CAPÍTULO 10
De entre la mucha chatarra inservible que había apilada en el almacén, Paws sólo encontró para sus propósitos un anticuado sensor de calor que funcionaba cuando quería, por lo que tendría que confiar más en su instinto que en las indicaciones de aquel chisme. Teóricamente la base debía contar con sensores de presencia en cada galería, pero como a aquellas alturas todos tenían noticia del grado de competencia de los ingenieros que diseñaron la colonia, a nadie sorprendía que un detalle tan nimio como aquél hubiese sido pasado por alto.
El indicador fue ofreciéndole lecturas contradictorias. Tan pronto su objetivo se encontraba danzando por una zona a doscientos metros de su posición, como pasaba al extremo opuesto de la base al segundo siguiente. Descubrió una rueda de calibración al dorso del aparato y procedió a ajustarlo para que el calor de fondo de maquinaria y tuberías no afectase a su búsqueda. Le costó algunos minutos identificar las huellas térmicas de sus compañeros, moviéndose por los habitáculos donde se suponía que debían hallarse. Una vez localizados, programó el aparato para que los ignorase y se centrase en otros objetivos móviles.

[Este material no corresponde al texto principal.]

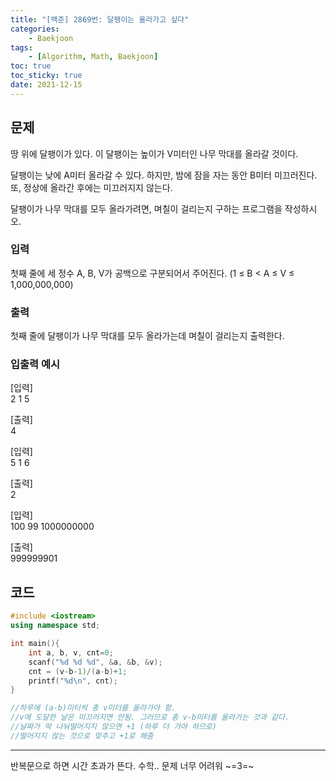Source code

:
 ```yaml
---
title: "[백준] 2869번: 달팽이는 올라가고 싶다"
categories:
    - Baekjoon
tags:
    - [Algorithm, Math, Baekjoon]
toc: true
toc_sticky: true
date: 2021-12-15
---
```


## 문제

땅 위에 달팽이가 있다. 이 달팽이는 높이가 V미터인 나무 막대를 올라갈 것이다.

달팽이는 낮에 A미터 올라갈 수 있다. 하지만, 밤에 잠을 자는 동안 B미터 미끄러진다. 또, 정상에 올라간 후에는 미끄러지지 않는다.

달팽이가 나무 막대를 모두 올라가려면, 며칠이 걸리는지 구하는 프로그램을 작성하시오.

### 입력

첫째 줄에 세 정수 A, B, V가 공백으로 구분되어서 주어진다. (1 ≤ B < A ≤ V ≤ 1,000,000,000)


### 출력

첫째 줄에 달팽이가 나무 막대를 모두 올라가는데 며칠이 걸리는지 출력한다.


### 입출력 예시  


[입력]  
2 1 5

[출력]  
4

[입력]  
5 1 6

[출력]  
2

[입력]  
100 99 1000000000

[출력]  
999999901



## 코드

```cpp
#include <iostream>
using namespace std;

int main(){
    int a, b, v, cnt=0;
    scanf("%d %d %d", &a, &b, &v);
    cnt = (v-b-1)/(a-b)+1;
    printf("%d\n", cnt);
}

//하루에 (a-b)미터씩 총 v미터를 올라가야 함.
//v에 도달한 날은 미끄러지면 안됨. 그러므로 총 v-b미터를 올라가는 것과 같다.
//날짜가 딱 나눠떨어지지 않으면 +1 (하루 더 가야 하므로)
//떨어지지 않는 것으로 맞추고 +1로 해줌
``` 

---

반복문으로 하면 시간 초과가 뜬다.
수학.. 문제 너무 어려워 ~=3=~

La pequeña pantalla del aparato quedó en blanco. Así permaneció durante un largo rato, hasta que creyó que aquel cochambroso artefacto había dejado de funcionar. Pero de pronto mostró un punto que se movía sinuosamente por una galería del sector norte. Paws se dirigió hacia allí.
Era el lugar más lógico para esconderse, pensó. Los incompetentes constructores de Indronev habían dejado el sector sin acabar y reinaba en él un completo caos. Algunas vigas de la estructura sobresalían de las paredes, faltaban mamparos en las habitaciones, de vez en cuando se producían escapes de gas y la iluminación era prácticamente inexistente. Paws enfocó su linterna arriba y abajo, tratando de no apartar la atención del detector, que daba signos evidentes de mal funcionamiento. Apartó de un puntapié un panel que se interponía en su camino y enfocó el haz de luz hacia un departamento donde creía haber visto algo.
En un rincón encontró un montón de cajas y plásticos. Sacó su cuchillo del bolsillo trasero del cinturón y pegó una patada a una de las cajas. Detrás halló restos de comida y un agujero que comunicaba con un angosto pasillo.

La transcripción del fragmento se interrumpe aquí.